→ INPUT DATA:
----------
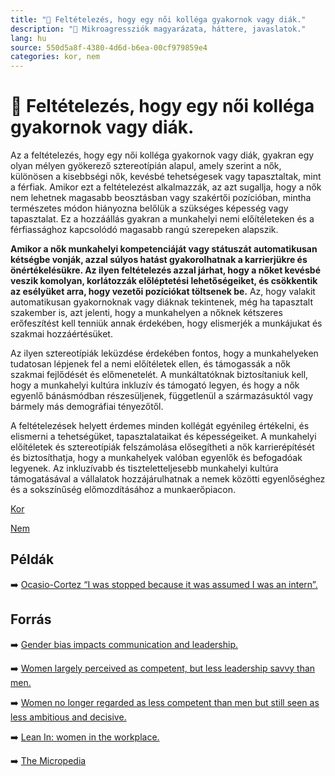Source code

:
 ```yaml
---
title: "🚫 Feltételezés, hogy egy női kolléga gyakornok vagy diák."
description: "🚫 Mikroagressziók magyarázata, háttere, javaslatok."
lang: hu
source: 550d5a8f-4380-4d6d-b6ea-00cf979859e4
categories: kor, nem
---
```


<div class="wiki-content agression-title">

# 🚫 Feltételezés, hogy egy női kolléga gyakornok vagy diák.

Az a feltételezés, hogy egy női kolléga gyakornok vagy diák, gyakran egy olyan mélyen gyökerező sztereotípián alapul, amely szerint a nők, különösen a kisebbségi nők, kevésbé tehetségesek vagy tapasztaltak, mint a férfiak. Amikor ezt a feltételezést alkalmazzák, az azt sugallja, hogy a nők nem lehetnek magasabb beosztásban vagy szakértői pozícióban, mintha természetes módon hiányozna belőlük a szükséges képesség vagy tapasztalat. Ez a hozzáállás gyakran a munkahelyi nemi előítéleteken és a férfiassághoz kapcsolódó magasabb rangú szerepeken alapszik.

**Amikor a nők munkahelyi kompetenciáját vagy státuszát automatikusan kétségbe vonják, azzal súlyos hatást gyakorolhatnak a karrierjükre és önértékelésükre. Az ilyen feltételezés azzal járhat, hogy a nőket kevésbé veszik komolyan, korlátozzák előléptetési lehetőségeiket, és csökkentik az esélyüket arra, hogy vezetői pozíciókat töltsenek be.** Az, hogy valakit automatikusan gyakornoknak vagy diáknak tekintenek, még ha tapasztalt szakember is, azt jelenti, hogy a munkahelyen a nőknek kétszeres erőfeszítést kell tenniük annak érdekében, hogy elismerjék a munkájukat és szakmai hozzáértésüket.

Az ilyen sztereotípiák leküzdése érdekében fontos, hogy a munkahelyeken tudatosan lépjenek fel a nemi előítéletek ellen, és támogassák a nők szakmai fejlődését és előmenetelét. A munkáltatóknak biztosítaniuk kell, hogy a munkahelyi kultúra inkluzív és támogató legyen, és hogy a nők egyenlő bánásmódban részesüljenek, függetlenül a származásuktól vagy bármely más demográfiai tényezőtől.

A feltételezések helyett érdemes minden kollégát egyénileg értékelni, és elismerni a tehetségüket, tapasztalataikat és képességeiket. A munkahelyi előítéletek és sztereotípiák felszámolása elősegítheti a nők karrierépítését és biztosíthatja, hogy a munkahelyek valóban egyenlők és befogadóak legyenek. Az inkluzívabb és tiszteletteljesebb munkahelyi kultúra támogatásával a vállalatok hozzájárulhatnak a nemek közötti egyenlőséghez és a sokszínűség előmozdításához a munkaerőpiacon.

<div class="categories">

[Kor](/#/entry?id=kor)

[Nem](/#/entry?id=nem)

</div>

## Példák

➡️ [Ocasio-Cortez “I was stopped because it was assumed I was an intern”.](https://thehill.com/homenews/house/416999-ocasio-cortez-i-was-stopped-because-it-was-assumed-i-was-an-intern )

## Forrás

➡️ [Gender bias impacts communication and leadership. ](https://www.forbes.com/sites/stephaniesarkis/2019/02/26/gender-bias-impacts-communication-and-leadership/?sh=29bf4e0777ef)

➡️ [Women largely perceived as competent, but less leadership savvy than men.](https://www.hrdive.com/news/women-largely-perceived-as-competent-but-less-leadership-savvy-than-men/559285/)

➡️ [Women no longer regarded as less competent than men but still seen as less ambitious and decisive.](https://www.ipr.northwestern.edu/news/2019/eagly-gender-stereotypes.html)

➡️ [Lean In: women in the workplace.](https://leanin.org/women-in-the-workplace-report-2018/everyday-discrimination-microaggressions)

➡️ [The Micropedia](https://www.themicropedia.org/)


</div>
----------
→ ASSIGNMENT: Leave out the pictures, then repeat the listing above exactly from its first line to the line with "és szakmai hozzáértésüket.", inclusive.

→ ANSWER TO THIS EXERCISE:
Source code

:
 ```yaml
---
title: "🚫 Feltételezés, hogy egy női kolléga gyakornok vagy diák."
description: "🚫 Mikroagressziók magyarázata, háttere, javaslatok."
lang: hu
source: 550d5a8f-4380-4d6d-b6ea-00cf979859e4
categories: kor, nem
---
```


<div class="wiki-content agression-title">

# 🚫 Feltételezés, hogy egy női kolléga gyakornok vagy diák.

Az a feltételezés, hogy egy női kolléga gyakornok vagy diák, gyakran egy olyan mélyen gyökerező sztereotípián alapul, amely szerint a nők, különösen a kisebbségi nők, kevésbé tehetségesek vagy tapasztaltak, mint a férfiak. Amikor ezt a feltételezést alkalmazzák, az azt sugallja, hogy a nők nem lehetnek magasabb beosztásban vagy szakértői pozícióban, mintha természetes módon hiányozna belőlük a szükséges képesség vagy tapasztalat. Ez a hozzáállás gyakran a munkahelyi nemi előítéleteken és a férfiassághoz kapcsolódó magasabb rangú szerepeken alapszik.

**Amikor a nők munkahelyi kompetenciáját vagy státuszát automatikusan kétségbe vonják, azzal súlyos hatást gyakorolhatnak a karrierjükre és önértékelésükre. Az ilyen feltételezés azzal járhat, hogy a nőket kevésbé veszik komolyan, korlátozzák előléptetési lehetőségeiket, és csökkentik az esélyüket arra, hogy vezetői pozíciókat töltsenek be.** Az, hogy valakit automatikusan gyakornoknak vagy diáknak tekintenek, még ha tapasztalt szakember is, azt jelenti, hogy a munkahelyen a nőknek kétszeres erőfeszítést kell tenniük annak érdekében, hogy elismerjék a munkájukat és szakmai hozzáértésüket.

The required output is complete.